[Start of section]
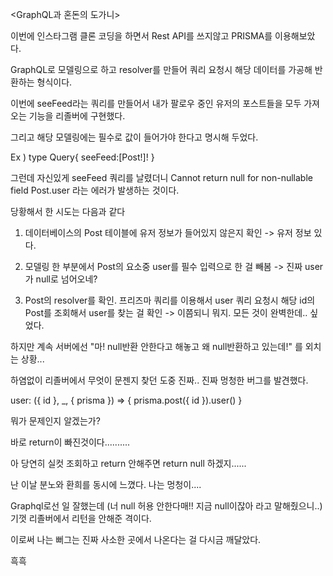 

<GraphQL과 혼돈의 도가니>

이번에 인스타그램 클론 코딩을 하면서 Rest API를 쓰지않고 PRISMA를 이용해보았다.

GraphQL로 모델링으로 하고 resolver를 만들어 쿼리 요청시 해당 데이터를 가공해 반환하는 형식이다. 

이번에 seeFeed라는 쿼리를 만들어서 내가 팔로우 중인 유저의 포스트들을 모두 가져오는 기능을 리졸버에 구현했다.

그리고 해당 모델링에는 필수로 값이 들어가야 한다고 명시해 두었다. 

Ex ) 
type Query{
    seeFeed:[Post!]!
}

그런데 자신있게 seeFeed 쿼리를 날렸더니 Cannot return null for non-nullable field Post.user 라는 에러가 발생하는 것이다. 

당황해서 한 시도는 다음과 같다

1. 데이터베이스의 Post 테이블에 유저 정보가 들어있지 않은지 확인
  -> 유저 정보 있다.

2. 모델링 한 부분에서 Post의 요소중 user를 필수 입력으로 한 걸 빼봄
  -> 진짜 user가 null로 넘어오네?

3. Post의 resolver를 확인. 프리즈마 쿼리를 이용해서 user 쿼리 요청시 해당 id의 Post를 조회해서 user를 찾는 걸 확인
  -> 이쯤되니 뭐지. 모든 것이 완벽한데.. 싶었다.

하지만 계속 서버에선 "마! null반환 안한다고 해놓고 왜 null반환하고 있는데!" 를 외치는 상황...

하염없이 리졸버에서 무엇이 문젠지 찾던 도중 진짜.. 진짜 멍청한 버그를 발견했다.


user: ({ id }, _, { prisma }) => {
	prisma.post({ id }).user()
}


뭐가 문제인지 알겠는가?


바로 return이 빠진것이다..........

아 당연히 실컷 조회하고 return 안해주면 return null 하겠지......


난 이날 분노와 환희를 동시에 느꼈다. 나는 멍청이.... 

Graphql로선 일 잘했는데 (너 null 허용 안한다매!! 지금 null이잖아 라고 말해줬으니..) 기껏 리졸버에서 리턴을 안해준 격이다.

이로써 나는 뻐그는 진짜 사소한 곳에서 나온다는 걸 다시금 깨달았다.

흑흑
[End of section]
Your output should be an exact copy of every line from the one containing "그런데 자신있게 seeFeed" through the end of the records.

SOLUTION TO THIS EXERCISE:
그런데 자신있게 seeFeed 쿼리를 날렸더니 Cannot return null for non-nullable field Post.user 라는 에러가 발생하는 것이다. 

당황해서 한 시도는 다음과 같다

1. 데이터베이스의 Post 테이블에 유저 정보가 들어있지 않은지 확인
  -> 유저 정보 있다.

2. 모델링 한 부분에서 Post의 요소중 user를 필수 입력으로 한 걸 빼봄
  -> 진짜 user가 null로 넘어오네?

3. Post의 resolver를 확인. 프리즈마 쿼리를 이용해서 user 쿼리 요청시 해당 id의 Post를 조회해서 user를 찾는 걸 확인
  -> 이쯤되니 뭐지. 모든 것이 완벽한데.. 싶었다.

하지만 계속 서버에선 "마! null반환 안한다고 해놓고 왜 null반환하고 있는데!" 를 외치는 상황...

하염없이 리졸버에서 무엇이 문젠지 찾던 도중 진짜.. 진짜 멍청한 버그를 발견했다.


user: ({ id }, _, { prisma }) => {
	prisma.post({ id }).user()
}


뭐가 문제인지 알겠는가?


바로 return이 빠진것이다..........

아 당연히 실컷 조회하고 return 안해주면 return null 하겠지......


난 이날 분노와 환희를 동시에 느꼈다. 나는 멍청이.... 

Graphql로선 일 잘했는데 (너 null 허용 안한다매!! 지금 null이잖아 라고 말해줬으니..) 기껏 리졸버에서 리턴을 안해준 격이다.

이로써 나는 뻐그는 진짜 사소한 곳에서 나온다는 걸 다시금 깨달았다.

흑흑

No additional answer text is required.